Une traduction inédite
À juste titre, l'auteur de l'excellente traduction de Gérard Cogez qui paraît chez Zones s'interroge dans son avant-propos: «On peut se demander pourquoi la pièce n'avait pas encore connu de traduction française.» Le traducteur signe en octobre 2019. Sept mois plus tard la vague déclenchée par le meurtre de George Floyd ne rend la question que plus légitime. En juin, la France marche à son tour en réclamant la vérité pour l'affaire Adama et dans les jours qui suivent, les éditions Zones annoncent la sortie prochaine d'une pièce inédite de Baldwin.
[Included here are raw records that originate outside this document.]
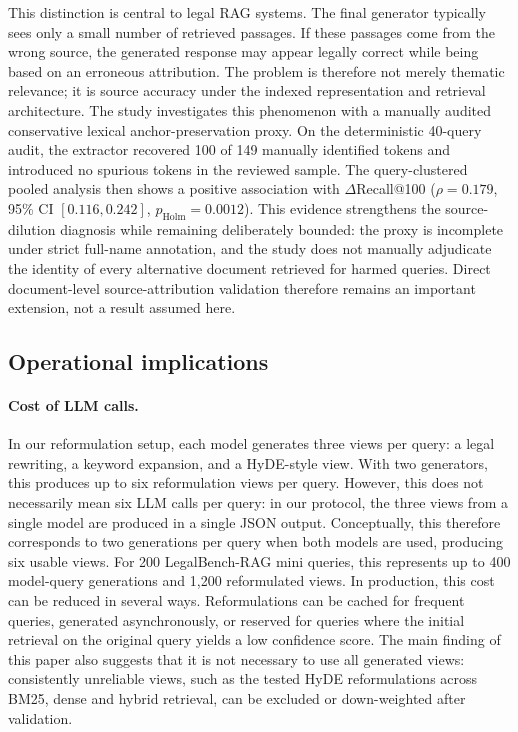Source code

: \documentclass[a4paper,fleqn]{cas-dc}
\begin{document}
This distinction is central to legal RAG systems. The final generator typically sees only a small number of retrieved passages. If these passages come from the wrong source, the generated response may appear legally correct while being based on an erroneous attribution. The problem is therefore not merely thematic relevance; it is source accuracy under the indexed representation and retrieval architecture.
The study investigates this phenomenon with a manually audited
conservative lexical anchor-preservation proxy. On the deterministic
40-query audit, the extractor recovered 100 of 149 manually identified
tokens and introduced no spurious tokens in the reviewed sample. The
query-clustered pooled analysis then shows a positive association with
$\Delta$Recall@100 ($\rho=0.179$, 95\% CI $[0.116,0.242]$,
$p_{\mathrm{Holm}}=0.0012$). This evidence strengthens the
source-dilution diagnosis while remaining deliberately bounded: the proxy
is incomplete under strict full-name annotation, and the study does not
manually adjudicate the identity of every alternative document retrieved
for harmed queries. Direct document-level source-attribution validation
therefore remains an important extension, not a result assumed here.
\subsection{Operational implications}
\label{sec:disc-operational}
\paragraph{Cost of LLM calls.}
In our reformulation setup, each model generates three views per query: a legal rewriting, a keyword expansion, and a HyDE-style view. With two generators, this produces up to six reformulation views per query. However, this does not necessarily mean six LLM calls per query: in our protocol, the three views from a single model are produced in a single JSON output. Conceptually, this therefore corresponds to two generations per query when both models are used, producing six usable views. For 200 LegalBench-RAG mini queries, this represents up to 400 model-query generations and 1,200 reformulated views.
In production, this cost can be reduced in several ways. Reformulations can be cached for frequent queries, generated asynchronously, or reserved for queries where the initial retrieval on the original query yields a low confidence score. The main finding of this paper also suggests that it is not necessary to use all generated views: consistently unreliable views, such as the tested HyDE reformulations across BM25, dense and hybrid retrieval, can be excluded or down-weighted after validation.
\end{document}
Le tweet est signé avec le hashtag #BlackLivesMatter.
La traduction était déjà dans les tuyaux, mais elle tombe bien. Elle intervient surtout à un moment où, depuis quelques années, les ventes de livres antiracistes explosent en France comme dans le paysage anglo-saxon. C'est particulièrement vrai depuis la mort de George Floyd, où les titres du genre caracolent en tête des listes d'achat sur Amazon États-Unis et Royaume-Uni. Des essais ou des classiques qui ont en commun d'interroger le privilège blanc ou les inégalités raciales. Au Royaume-Uni, le titre de Reni Eddo-Lodge fait un carton (Why I'm No Longer Talking to White People about Race). La version originale est en rupture de stocks pendant plusieurs semaines, tout comme sa traduction française parue en 2017 chez Autrement (sous le titre Le racisme est un problème de Blancs).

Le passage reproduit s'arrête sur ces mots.